Source texts of formatted documents
"""
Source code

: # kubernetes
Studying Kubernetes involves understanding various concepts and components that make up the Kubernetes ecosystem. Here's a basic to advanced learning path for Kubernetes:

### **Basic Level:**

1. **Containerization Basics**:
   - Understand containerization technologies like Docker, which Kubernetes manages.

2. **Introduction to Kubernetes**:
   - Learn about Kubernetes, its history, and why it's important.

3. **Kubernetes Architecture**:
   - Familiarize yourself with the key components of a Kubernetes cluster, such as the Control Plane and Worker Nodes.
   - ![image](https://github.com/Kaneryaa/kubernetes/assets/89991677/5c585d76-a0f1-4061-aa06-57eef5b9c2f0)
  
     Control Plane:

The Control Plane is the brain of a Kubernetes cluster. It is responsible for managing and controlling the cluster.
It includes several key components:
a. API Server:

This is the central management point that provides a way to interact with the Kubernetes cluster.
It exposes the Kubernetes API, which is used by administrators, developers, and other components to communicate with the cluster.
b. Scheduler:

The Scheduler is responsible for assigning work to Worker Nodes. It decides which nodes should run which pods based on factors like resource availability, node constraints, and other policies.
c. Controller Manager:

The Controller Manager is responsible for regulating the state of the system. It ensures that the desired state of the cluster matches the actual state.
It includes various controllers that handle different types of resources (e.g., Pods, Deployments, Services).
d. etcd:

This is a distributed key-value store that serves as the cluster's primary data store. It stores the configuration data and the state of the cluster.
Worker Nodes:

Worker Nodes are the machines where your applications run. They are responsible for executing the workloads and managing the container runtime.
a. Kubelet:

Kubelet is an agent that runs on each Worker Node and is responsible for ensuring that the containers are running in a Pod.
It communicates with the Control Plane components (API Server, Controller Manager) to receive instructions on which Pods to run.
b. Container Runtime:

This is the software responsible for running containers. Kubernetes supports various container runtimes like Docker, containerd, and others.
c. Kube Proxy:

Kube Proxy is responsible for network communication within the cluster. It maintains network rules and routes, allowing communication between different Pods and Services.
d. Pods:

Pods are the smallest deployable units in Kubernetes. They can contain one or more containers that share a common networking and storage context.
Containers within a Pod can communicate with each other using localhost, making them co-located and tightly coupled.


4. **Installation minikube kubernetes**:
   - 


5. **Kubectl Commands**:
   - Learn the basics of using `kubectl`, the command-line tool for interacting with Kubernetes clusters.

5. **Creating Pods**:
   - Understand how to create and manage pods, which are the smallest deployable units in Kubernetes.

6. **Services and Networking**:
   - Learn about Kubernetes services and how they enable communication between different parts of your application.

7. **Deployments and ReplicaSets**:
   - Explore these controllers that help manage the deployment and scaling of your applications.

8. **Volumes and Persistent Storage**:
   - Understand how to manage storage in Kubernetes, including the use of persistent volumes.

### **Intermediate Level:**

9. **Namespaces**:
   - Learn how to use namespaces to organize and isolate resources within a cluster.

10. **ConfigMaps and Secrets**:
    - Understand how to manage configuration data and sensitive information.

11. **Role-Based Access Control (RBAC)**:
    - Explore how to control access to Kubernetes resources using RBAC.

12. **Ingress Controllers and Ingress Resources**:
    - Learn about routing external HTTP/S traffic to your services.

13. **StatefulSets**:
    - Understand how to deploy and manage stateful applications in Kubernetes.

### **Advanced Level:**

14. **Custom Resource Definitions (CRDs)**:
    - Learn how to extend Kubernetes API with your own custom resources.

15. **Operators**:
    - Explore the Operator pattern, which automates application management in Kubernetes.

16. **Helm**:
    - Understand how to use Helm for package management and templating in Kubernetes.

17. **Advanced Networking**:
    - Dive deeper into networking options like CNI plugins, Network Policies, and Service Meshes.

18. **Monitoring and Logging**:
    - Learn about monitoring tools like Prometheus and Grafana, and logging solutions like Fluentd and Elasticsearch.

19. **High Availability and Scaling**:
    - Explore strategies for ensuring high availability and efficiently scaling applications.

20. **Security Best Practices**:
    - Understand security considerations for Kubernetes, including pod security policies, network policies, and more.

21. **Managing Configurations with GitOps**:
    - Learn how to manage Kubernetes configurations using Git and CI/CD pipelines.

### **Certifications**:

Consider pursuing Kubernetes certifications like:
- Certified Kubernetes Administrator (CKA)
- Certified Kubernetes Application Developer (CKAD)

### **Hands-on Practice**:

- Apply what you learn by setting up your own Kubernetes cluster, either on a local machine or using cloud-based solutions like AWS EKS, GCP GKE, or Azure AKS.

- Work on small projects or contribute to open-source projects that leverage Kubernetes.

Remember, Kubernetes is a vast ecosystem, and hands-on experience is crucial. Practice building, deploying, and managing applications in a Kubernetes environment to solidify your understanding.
"""
#### Assigned task:
Could you return every line from the entries above in which the string "Manager" occurs?

#### Problem solution:
c. Controller Manager:
The Controller Manager is responsible for regulating the state of the system. It ensures that the desired state of the cluster matches the actual state.
It communicates with the Control Plane components (API Server, Controller Manager) to receive instructions on which Pods to run.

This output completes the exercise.